## What needs to be done
Go through the entries below line by line and count those containing "擁有完善的決策流程"; the answer is that count alone.

## The data
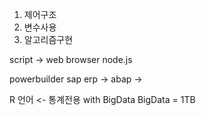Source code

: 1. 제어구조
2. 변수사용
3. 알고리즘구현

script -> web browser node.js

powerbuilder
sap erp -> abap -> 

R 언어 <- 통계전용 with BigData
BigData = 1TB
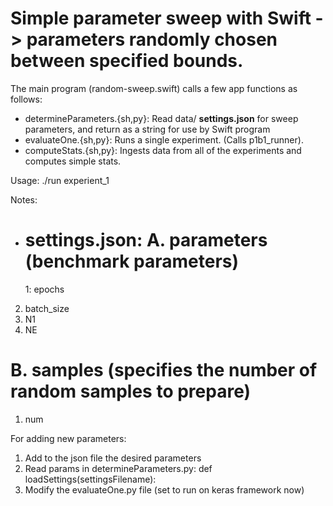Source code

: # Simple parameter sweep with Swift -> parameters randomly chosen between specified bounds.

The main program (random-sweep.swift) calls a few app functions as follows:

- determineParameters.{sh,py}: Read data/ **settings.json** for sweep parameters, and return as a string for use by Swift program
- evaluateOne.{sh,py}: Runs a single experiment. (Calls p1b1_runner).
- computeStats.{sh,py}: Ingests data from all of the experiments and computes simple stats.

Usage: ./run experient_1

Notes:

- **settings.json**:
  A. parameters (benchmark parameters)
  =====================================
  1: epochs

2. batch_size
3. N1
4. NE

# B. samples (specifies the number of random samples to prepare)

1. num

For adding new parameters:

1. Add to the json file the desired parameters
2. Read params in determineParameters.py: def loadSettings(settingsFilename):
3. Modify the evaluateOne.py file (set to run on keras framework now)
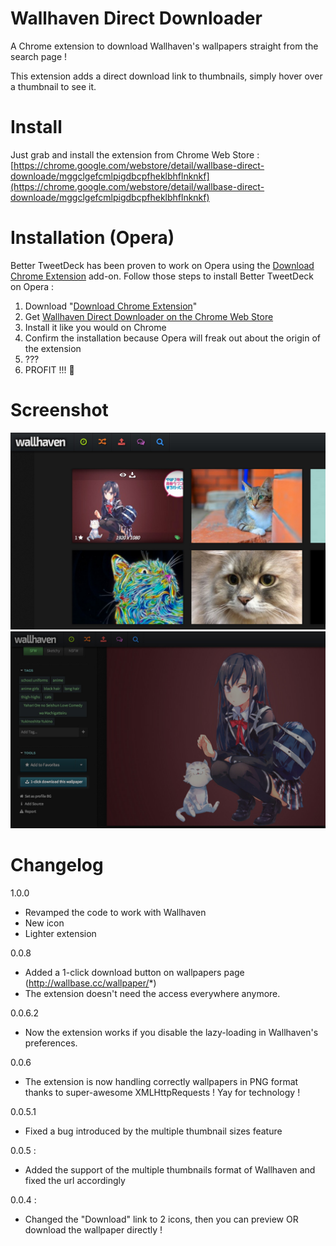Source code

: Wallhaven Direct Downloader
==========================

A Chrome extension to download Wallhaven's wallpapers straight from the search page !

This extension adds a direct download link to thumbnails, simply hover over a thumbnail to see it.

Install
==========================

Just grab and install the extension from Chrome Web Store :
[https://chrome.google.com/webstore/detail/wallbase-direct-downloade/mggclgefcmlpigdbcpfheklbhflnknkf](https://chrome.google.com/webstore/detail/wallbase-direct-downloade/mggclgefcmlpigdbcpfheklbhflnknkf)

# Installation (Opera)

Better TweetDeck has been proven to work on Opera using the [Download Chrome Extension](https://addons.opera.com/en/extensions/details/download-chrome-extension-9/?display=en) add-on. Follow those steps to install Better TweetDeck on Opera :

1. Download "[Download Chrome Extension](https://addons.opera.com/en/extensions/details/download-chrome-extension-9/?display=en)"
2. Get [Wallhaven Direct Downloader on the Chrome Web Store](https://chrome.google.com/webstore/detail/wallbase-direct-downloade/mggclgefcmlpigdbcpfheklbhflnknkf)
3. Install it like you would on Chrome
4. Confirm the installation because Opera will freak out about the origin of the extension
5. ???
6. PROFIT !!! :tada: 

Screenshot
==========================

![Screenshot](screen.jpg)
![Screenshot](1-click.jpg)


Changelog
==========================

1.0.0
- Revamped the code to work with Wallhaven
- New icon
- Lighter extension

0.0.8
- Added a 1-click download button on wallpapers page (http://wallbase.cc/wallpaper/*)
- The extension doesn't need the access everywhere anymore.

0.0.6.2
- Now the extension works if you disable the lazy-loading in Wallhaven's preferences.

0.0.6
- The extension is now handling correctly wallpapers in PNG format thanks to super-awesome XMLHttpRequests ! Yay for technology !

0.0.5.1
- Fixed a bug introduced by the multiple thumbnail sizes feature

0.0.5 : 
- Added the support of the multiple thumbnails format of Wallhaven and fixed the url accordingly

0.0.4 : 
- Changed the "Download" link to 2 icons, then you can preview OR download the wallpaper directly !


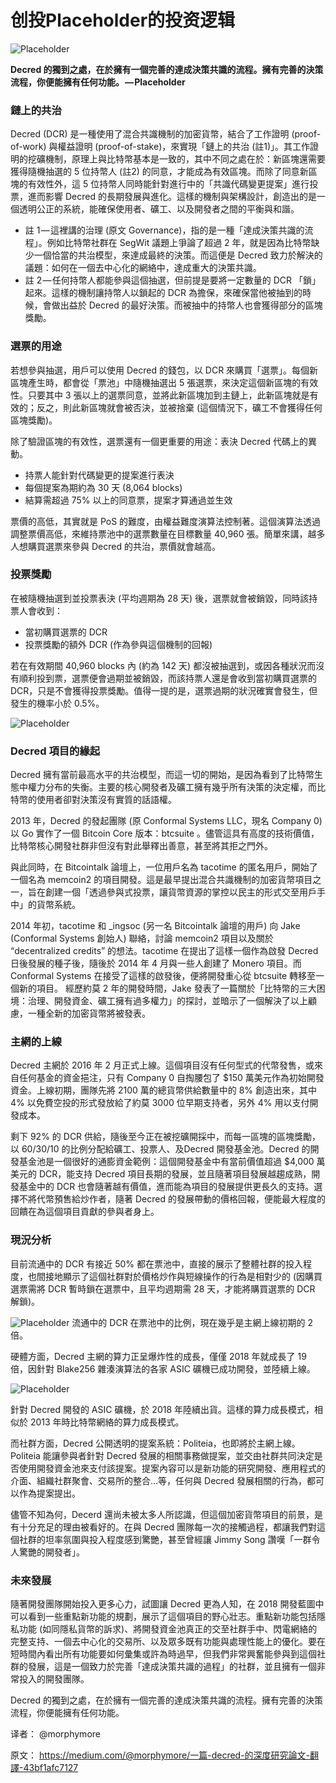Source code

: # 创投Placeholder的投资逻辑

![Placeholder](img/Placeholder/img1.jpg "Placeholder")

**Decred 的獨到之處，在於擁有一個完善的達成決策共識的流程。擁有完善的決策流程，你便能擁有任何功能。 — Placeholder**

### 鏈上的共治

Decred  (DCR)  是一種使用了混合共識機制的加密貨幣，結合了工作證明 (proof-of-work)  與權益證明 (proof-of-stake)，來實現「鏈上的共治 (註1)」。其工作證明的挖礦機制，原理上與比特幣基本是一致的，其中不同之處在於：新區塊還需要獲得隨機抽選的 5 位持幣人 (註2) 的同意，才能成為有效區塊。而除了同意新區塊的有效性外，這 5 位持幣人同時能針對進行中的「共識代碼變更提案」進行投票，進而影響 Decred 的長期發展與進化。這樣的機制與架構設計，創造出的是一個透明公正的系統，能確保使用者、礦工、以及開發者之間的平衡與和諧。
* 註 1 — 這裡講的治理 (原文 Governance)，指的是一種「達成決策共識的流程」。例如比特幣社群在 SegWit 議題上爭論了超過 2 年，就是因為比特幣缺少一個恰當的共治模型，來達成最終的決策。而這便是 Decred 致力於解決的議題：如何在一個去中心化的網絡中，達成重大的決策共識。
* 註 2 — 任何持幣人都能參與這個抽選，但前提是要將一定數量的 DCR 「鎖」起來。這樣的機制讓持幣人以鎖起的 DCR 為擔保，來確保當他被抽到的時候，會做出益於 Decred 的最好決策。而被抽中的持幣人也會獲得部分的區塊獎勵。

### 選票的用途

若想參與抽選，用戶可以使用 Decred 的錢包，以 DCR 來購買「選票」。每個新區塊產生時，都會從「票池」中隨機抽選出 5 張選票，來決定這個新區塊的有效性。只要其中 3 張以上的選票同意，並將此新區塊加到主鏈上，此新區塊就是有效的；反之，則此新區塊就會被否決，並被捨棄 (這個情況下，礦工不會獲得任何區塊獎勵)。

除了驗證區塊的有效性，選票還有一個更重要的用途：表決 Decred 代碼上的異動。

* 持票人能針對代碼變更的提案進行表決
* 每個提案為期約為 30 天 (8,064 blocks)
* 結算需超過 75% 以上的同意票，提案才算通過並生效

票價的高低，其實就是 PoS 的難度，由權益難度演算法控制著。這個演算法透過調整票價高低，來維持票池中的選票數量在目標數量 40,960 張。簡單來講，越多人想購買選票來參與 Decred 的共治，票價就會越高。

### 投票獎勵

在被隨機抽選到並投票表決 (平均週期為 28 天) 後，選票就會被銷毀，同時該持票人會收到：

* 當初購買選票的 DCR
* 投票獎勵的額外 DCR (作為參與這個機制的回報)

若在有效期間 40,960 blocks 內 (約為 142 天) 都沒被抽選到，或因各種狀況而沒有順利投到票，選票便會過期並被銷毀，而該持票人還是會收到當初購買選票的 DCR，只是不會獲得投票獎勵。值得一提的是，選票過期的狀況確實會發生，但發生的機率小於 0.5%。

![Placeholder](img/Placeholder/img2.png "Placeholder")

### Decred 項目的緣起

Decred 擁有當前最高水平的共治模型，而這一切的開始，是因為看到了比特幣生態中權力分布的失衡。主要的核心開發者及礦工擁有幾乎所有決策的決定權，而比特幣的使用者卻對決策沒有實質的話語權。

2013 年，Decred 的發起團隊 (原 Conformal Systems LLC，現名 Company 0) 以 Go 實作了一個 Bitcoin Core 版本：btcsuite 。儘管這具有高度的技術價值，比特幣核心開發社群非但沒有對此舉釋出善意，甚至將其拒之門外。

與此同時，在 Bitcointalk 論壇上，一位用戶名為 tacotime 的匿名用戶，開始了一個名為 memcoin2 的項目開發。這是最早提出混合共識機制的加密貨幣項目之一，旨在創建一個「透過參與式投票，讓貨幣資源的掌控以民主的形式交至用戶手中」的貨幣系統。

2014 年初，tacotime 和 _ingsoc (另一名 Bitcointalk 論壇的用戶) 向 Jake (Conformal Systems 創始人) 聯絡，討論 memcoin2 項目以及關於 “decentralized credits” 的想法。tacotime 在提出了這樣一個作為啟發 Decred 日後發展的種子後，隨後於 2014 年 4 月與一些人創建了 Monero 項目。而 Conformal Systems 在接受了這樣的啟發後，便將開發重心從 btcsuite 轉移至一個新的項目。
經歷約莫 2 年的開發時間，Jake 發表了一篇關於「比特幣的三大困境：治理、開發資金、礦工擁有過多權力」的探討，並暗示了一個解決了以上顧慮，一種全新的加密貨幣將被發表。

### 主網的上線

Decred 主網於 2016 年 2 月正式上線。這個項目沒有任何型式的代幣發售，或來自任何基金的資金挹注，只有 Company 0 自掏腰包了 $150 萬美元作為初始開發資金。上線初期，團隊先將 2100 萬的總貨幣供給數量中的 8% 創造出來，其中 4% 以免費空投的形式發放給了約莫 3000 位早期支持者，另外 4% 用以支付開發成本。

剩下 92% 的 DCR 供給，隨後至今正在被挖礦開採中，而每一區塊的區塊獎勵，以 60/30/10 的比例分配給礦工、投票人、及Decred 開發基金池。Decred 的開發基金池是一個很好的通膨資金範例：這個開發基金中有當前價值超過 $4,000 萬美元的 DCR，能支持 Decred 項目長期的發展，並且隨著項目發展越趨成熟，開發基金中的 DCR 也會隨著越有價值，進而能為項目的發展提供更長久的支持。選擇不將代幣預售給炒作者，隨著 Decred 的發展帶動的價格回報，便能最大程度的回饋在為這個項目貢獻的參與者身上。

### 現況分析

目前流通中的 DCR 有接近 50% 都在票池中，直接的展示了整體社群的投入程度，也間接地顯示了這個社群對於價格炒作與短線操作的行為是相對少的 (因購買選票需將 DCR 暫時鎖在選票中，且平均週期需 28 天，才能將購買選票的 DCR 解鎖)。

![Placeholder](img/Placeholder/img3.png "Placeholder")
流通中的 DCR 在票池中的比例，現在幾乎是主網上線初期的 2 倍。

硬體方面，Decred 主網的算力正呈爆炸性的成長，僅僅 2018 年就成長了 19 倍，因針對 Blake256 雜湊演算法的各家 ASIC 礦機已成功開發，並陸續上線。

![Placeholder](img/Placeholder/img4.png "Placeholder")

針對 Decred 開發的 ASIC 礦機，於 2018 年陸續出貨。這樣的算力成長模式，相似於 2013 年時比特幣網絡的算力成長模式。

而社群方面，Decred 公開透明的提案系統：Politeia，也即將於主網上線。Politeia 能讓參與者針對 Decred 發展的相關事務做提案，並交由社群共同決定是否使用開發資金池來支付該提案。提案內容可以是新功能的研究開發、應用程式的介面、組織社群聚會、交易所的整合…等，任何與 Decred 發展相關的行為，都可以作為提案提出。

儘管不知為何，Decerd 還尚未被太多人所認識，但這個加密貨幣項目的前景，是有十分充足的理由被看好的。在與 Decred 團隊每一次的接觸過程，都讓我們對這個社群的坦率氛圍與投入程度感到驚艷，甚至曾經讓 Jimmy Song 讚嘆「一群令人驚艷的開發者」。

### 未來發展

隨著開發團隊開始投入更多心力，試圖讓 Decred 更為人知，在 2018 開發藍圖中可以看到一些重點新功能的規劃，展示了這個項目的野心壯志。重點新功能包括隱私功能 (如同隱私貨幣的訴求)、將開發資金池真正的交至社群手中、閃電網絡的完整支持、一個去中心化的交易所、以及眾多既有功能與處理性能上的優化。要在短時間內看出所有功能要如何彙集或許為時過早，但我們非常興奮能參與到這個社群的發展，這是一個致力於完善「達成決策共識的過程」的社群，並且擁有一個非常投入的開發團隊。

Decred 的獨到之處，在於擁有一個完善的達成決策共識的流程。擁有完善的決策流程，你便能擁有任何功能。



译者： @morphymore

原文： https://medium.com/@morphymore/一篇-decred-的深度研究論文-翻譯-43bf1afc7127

## Task answer
2